Jon Jones faced one of the most difficult tests of his career in the UFC 247 headliner on Saturday night.
Nonetheless, the reigning light heavyweight champion still found a way to defeat Dominick Reyes thanks in large part to a strong push in the fourth and fifth rounds. While the scoring was controversial, UFC president Dana White believes Jones’ championship instincts are his greatest attribute.
“Say what you want about Jon Jones. Jon Jones wins fights,” White said at the UFC 247 post-fight press conference. “It’s [scoring] all over the map. It all depends on the way you judge a fight…It was a badass fight. One thing I do know, both of these guys are tough as nails. The shots these guys took to the body, legs, head…it was a phenomenal fight between two phenomenal athletes.”
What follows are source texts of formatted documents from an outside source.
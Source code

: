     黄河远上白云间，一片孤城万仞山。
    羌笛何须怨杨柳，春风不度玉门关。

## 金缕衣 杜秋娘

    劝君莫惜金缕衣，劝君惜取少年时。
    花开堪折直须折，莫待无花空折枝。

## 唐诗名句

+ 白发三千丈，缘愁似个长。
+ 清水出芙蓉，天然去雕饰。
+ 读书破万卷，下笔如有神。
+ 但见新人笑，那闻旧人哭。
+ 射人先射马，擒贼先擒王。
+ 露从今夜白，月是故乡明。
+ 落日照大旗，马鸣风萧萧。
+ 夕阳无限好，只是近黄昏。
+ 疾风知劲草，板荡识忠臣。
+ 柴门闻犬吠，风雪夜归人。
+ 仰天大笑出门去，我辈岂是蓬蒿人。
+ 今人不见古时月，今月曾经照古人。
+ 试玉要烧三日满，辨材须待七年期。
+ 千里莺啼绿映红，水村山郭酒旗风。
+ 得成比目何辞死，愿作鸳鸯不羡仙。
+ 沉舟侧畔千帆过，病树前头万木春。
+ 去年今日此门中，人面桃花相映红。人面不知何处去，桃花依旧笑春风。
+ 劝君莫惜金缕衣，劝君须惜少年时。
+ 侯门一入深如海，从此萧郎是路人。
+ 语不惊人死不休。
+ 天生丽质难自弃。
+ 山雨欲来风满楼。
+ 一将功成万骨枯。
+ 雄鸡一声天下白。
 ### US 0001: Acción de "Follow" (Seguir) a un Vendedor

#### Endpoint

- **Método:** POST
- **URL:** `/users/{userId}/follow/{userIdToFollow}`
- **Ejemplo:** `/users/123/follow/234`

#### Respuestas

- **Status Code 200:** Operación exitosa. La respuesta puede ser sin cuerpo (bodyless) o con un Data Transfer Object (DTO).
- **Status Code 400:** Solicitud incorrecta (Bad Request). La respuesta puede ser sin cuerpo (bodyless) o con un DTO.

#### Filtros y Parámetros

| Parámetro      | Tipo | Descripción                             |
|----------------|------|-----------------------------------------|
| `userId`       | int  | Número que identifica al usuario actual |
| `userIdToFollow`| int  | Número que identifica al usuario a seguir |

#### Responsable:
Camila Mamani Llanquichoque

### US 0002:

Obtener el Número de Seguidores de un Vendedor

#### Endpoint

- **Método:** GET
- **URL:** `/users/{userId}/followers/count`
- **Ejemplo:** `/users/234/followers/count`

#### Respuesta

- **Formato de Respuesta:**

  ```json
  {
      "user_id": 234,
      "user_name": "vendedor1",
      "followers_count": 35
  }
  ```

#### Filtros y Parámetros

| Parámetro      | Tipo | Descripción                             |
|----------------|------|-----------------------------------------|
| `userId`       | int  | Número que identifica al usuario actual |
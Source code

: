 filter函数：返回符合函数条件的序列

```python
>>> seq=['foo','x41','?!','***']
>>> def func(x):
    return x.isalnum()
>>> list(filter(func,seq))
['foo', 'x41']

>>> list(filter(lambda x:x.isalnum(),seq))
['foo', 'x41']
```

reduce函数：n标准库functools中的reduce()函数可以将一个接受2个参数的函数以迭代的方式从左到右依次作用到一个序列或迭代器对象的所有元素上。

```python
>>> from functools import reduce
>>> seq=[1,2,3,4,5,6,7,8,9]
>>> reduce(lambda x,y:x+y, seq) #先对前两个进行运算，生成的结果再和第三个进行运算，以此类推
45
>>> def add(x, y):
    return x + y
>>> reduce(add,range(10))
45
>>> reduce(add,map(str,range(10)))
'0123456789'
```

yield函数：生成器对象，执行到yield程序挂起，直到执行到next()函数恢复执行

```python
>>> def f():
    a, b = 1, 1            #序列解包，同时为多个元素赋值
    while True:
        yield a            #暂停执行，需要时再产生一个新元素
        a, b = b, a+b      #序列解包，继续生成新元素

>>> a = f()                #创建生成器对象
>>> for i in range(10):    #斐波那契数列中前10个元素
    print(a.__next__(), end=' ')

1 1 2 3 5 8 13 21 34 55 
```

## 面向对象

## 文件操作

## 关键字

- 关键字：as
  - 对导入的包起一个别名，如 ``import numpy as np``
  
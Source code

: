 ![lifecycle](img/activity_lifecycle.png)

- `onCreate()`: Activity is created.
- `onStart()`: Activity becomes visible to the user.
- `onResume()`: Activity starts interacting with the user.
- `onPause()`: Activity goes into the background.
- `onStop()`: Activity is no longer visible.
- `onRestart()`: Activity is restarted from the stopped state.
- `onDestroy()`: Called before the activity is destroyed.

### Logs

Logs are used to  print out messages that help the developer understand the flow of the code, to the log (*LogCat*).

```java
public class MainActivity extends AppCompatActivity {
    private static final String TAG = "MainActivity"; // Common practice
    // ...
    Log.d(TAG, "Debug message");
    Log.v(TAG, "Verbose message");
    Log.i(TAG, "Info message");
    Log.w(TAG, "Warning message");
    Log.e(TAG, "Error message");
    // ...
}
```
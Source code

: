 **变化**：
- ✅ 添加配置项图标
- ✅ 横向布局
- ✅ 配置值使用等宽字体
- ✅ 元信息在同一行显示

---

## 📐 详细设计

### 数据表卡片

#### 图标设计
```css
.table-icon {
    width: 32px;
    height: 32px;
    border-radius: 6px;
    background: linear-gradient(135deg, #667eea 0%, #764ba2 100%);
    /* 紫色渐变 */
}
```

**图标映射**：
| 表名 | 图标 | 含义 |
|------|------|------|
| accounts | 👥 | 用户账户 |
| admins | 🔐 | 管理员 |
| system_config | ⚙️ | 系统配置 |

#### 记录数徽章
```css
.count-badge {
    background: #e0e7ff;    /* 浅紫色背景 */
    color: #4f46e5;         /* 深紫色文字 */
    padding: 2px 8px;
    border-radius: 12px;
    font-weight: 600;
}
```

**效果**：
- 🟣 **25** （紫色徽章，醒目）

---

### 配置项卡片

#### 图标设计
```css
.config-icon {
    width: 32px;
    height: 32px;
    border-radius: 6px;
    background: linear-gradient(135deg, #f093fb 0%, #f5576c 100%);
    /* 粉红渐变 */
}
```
If anything, White says Jones has set the bar so high with past performances that anything other than a dominant victory tends to be viewed as a disappointment.
“When you take a guy like Jon Jones, all the things he’s accomplished, all the killers that he’s beat — you set this expectation for Jon Jones that he should come out and destroy him,” White said. “Jon Jones isn’t 25 anymore and he’s taking on these young killers. He finds a way to win these fights. I think the bar is set so high…coming into this fight in no way shape or form did I think Jon Jones was going to walk through Dominick Reyes. Dominick Reyes is the real deal. I knew it before and I know it even more now.”
UFC 247 marked the third consecutive bout in which Jones needed to go the distance to achieve victory. He garnered a split verdict over Thiago Santos at UFC 239 in July and a unanimous decision win against Anthony Smith last March. While he didn’t get a scorecard in his favor like Santos, Reyes appeared to be a far more dangerous foe for “Bones.” Jones is now 32 years old, and White took a moment to marvel at the champ’s ability to absorb punishment and keep moving forward against such a talented opponent.
“Let’s be honest. Jon Jones has not been good to himself outside the Octagon,” White said. “When you see a guy that’s lived the life he has, they don’t come back and do what Jon Jones is doing. This guy is a freak of nature in every way that you can be a freak of nature.
“Dominick Reyes would’ve knocked out 100 percent of the people he fought out with some of the stuff he hit Jones with tonight. Not only did he walk through it, but the one time he got knocked down I thought it was a slip. Reyes was hitting him with shots and Jones was not walking backward, he was walking forward walking Reyes down. He’s a bad boy.”
Considering the close nature of the bout, a rematch seems all but inevitable.
“If and when these two fight again, it’ll be even better than [Saturday],” White said. “That’s the positive of tonight no matter what side of the fence you’re on.”